KH Ahmad Rifai Arief, Ulama Santun Pendidik Umat (II)

KH Ahmad Rifai Arief percaya makin banyak sekolah Islam bermanfaat untuk umat Islam.

Dok Daar el-Qolam
Pondok Pesantren Daar el-Qolam di Gintung, Jayanti, Tangerang, Banten.
Red: Agung Sasongko

IHRAM.CO.ID, Walaupun sudah cukup sukses dengan Madrasah al-Mu'allimin al-Islamiyah (MMI) dan Pondok Pesantren Daar el-Qolam, KH Ahmad Rifa'i Arief masih bervisi mendirikan beberapa lembaga pendidikan Islam lainnya. Menurut ulama asal Kampung Pasir Gintung, Tangerang, Banten, ini, semakin banyak sekolah, kaum Muslimin pun lebih merasakan manfaat pencerahan.

Baca Juga

Pada 1989, ia mendapatkan lahan seluas kira-kira 13 hektare di kawasan P arakansantri, Lebakgedong, Lebak, Ban ten. Di sana, alumnus Pondok Modern Darussalam Gontor ini merintis institusi baru, yang dinamakannya Pondok Pesantren La Tansa Mashira. Nama itu terinspirasi dari surah al-Qasas ayat 77, sehingga maknanya adalah tetaplah fokus pada akhirat, tetapi jangan melupakan dunia.

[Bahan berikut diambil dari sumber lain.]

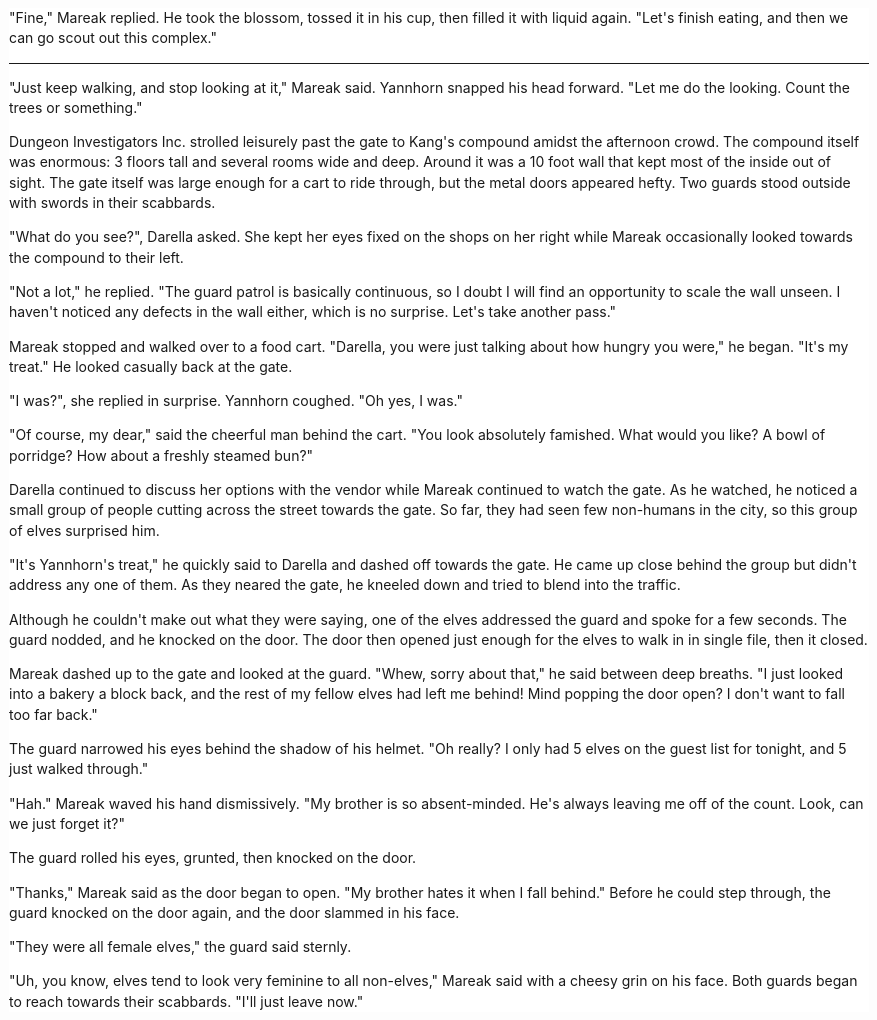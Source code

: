 "Fine," Mareak replied. He took the blossom, tossed it in his cup, then filled it with liquid again. "Let's finish eating, and then we can go scout out this complex."

---

"Just keep walking, and stop looking at it," Mareak said. Yannhorn snapped his head forward. "Let me do the looking. Count the trees or something."

Dungeon Investigators Inc. strolled leisurely past the gate to Kang's compound amidst the afternoon crowd. The compound itself was enormous: 3 floors tall and several rooms wide and deep. Around it was a 10 foot wall that kept most of the inside out of sight. The gate itself was large enough for a cart to ride through, but the metal doors appeared hefty. Two guards stood outside with swords in their scabbards.

"What do you see?", Darella asked. She kept her eyes fixed on the shops on her right while Mareak occasionally looked towards the compound to their left.

"Not a lot," he replied. "The guard patrol is basically continuous, so I doubt I will find an opportunity to scale the wall unseen. I haven't noticed any defects in the wall either, which is no surprise. Let's take another pass."

Mareak stopped and walked over to a food cart. "Darella, you were just talking about how hungry you were," he began. "It's my treat." He looked casually back at the gate.

"I was?", she replied in surprise. Yannhorn coughed. "Oh yes, I was."

"Of course, my dear," said the cheerful man behind the cart. "You look absolutely famished. What would you like? A bowl of porridge? How about a freshly steamed bun?"

Darella continued to discuss her options with the vendor while Mareak continued to watch the gate. As he watched, he noticed a small group of people cutting across the street towards the gate. So far, they had seen few non-humans in the city, so this group of elves surprised him.

"It's Yannhorn's treat," he quickly said to Darella and dashed off towards the gate. He came up close behind the group but didn't address any one of them. As they neared the gate, he kneeled down and tried to blend into the traffic.

Although he couldn't make out what they were saying, one of the elves addressed the guard and spoke for a few seconds. The guard nodded, and he knocked on the door. The door then opened just enough for the elves to walk in in single file, then it closed.

Mareak dashed up to the gate and looked at the guard. "Whew, sorry about that," he said between deep breaths. "I just looked into a bakery a block back, and the rest of my fellow elves had left me behind! Mind popping the door open? I don't want to fall too far back."

The guard narrowed his eyes behind the shadow of his helmet. "Oh really? I only had 5 elves on the guest list for tonight, and 5 just walked through."

"Hah." Mareak waved his hand dismissively. "My brother is so absent-minded. He's always leaving me off of the count. Look, can we just forget it?"

The guard rolled his eyes, grunted, then knocked on the door. 

"Thanks," Mareak said as the door began to open. "My brother hates it when I fall behind." Before he could step through, the guard knocked on the door again, and the door slammed in his face.

"They were all female elves," the guard said sternly.

"Uh, you know, elves tend to look very feminine to all non-elves," Mareak said with a cheesy grin on his face. Both guards began to reach towards their scabbards. "I'll just leave now."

Kepeduliannya pada dunia pendidikan tidak berhenti sampai di situ. Pada akhir 1993, Kiai Rifa'i melebarkan sayar pesantren dengan adanya Sekolah Tinggi Ilmu Ekonomi/Sekolah Tinggi Agama Islam (STIE/STAI) La Tansa Mashiro. Dengan begitu, para santri setempat dapat meneruskan studi hingga ke jenjang pendidikan tinggi.

Kira-kira dua tahun kemudian, putra pasangan H Qasad dan Hj Hindun ini merin tis pesantren baru lagi. Kali ini, lokasinya terletak di dekat pantai Pandeglang, Banten. Lembaga itu kemudian dinamakan sebagai Pondok Pesantren Wisata La Lahwa.

Nama tersebut bermakna para santri jangan lalai dengan dunia. Disebut sebagai pesantren wisata karena beberapa vila kecil dan resor didirikan di sana. Tujuannya agar pondok itu tidak hanya sebagai tempat untuk menikmati keindahan alam, tetapi juga mentadaburi keagungan ciptaan Allah SWT.

 

 

Pondok-pondok pesantren yang didirikan Kiai Rifa'i sering dikunjungi banyak tokoh, baik dalam skala nasional maupun internasional. Di antara tamu yang pernah menyambangi tempat-tempat itu adalah delegasi dari Universitas al-Azhar Kairo (Mesir), menteri agama Malaysia pada 1995, dan jajaran kabinet Presiden Soeharto pada 1990-an. Selama tiga dasawarsa sang kiai mengasuh keempat lembaga pendidikan Islam tersebut.

Sebagai upaya regenerasi dan kaderisasi, ia pun menempatkan adik-adiknya sebagai penanggung jawab keberlangsungan pondok-pondok pesantren itu. Pernah dirinya mengutarakan di hadapan seluruh santri, Walaupun saya mati, pondok-pondok pesantren ini tidak boleh mati. Harus tetap hidup dengan sistemnya, bukan sosok kiainya. Nasihat itu seperti menjadi wasiatnya menjelang tutup usia. Pada 14 Juni 1997, Kiai Rifa'i ditemukan seorang putranya dalam keadaan pingsan di atas sajadah shalat.

Ulama tersebut segera dilarikan ke rumah sakit terdekat. Para dokter menyatakan, mubaligh ini terkena serangan jantung dan harus menjalani perawatan medis. Namun, kondisinya terus menurun. Dua hari kemudian, tepatnya pada 16 Juni 1997 dokter mengatakan bahwa Kiai Rifa'i telah meninggal dunia. Kabar tersebut kemudian tersiar luas melalui televisi dan media massa nasional.

 

Dengan penuh kedukaan, lautan manusia mengiringi proses pemakaman jenazahnya. Sepeninggalan almarhum, sejumlah karib meneruskan amanah dalam mengasuh empat lembaga pendidikan yang telah dirintisnya.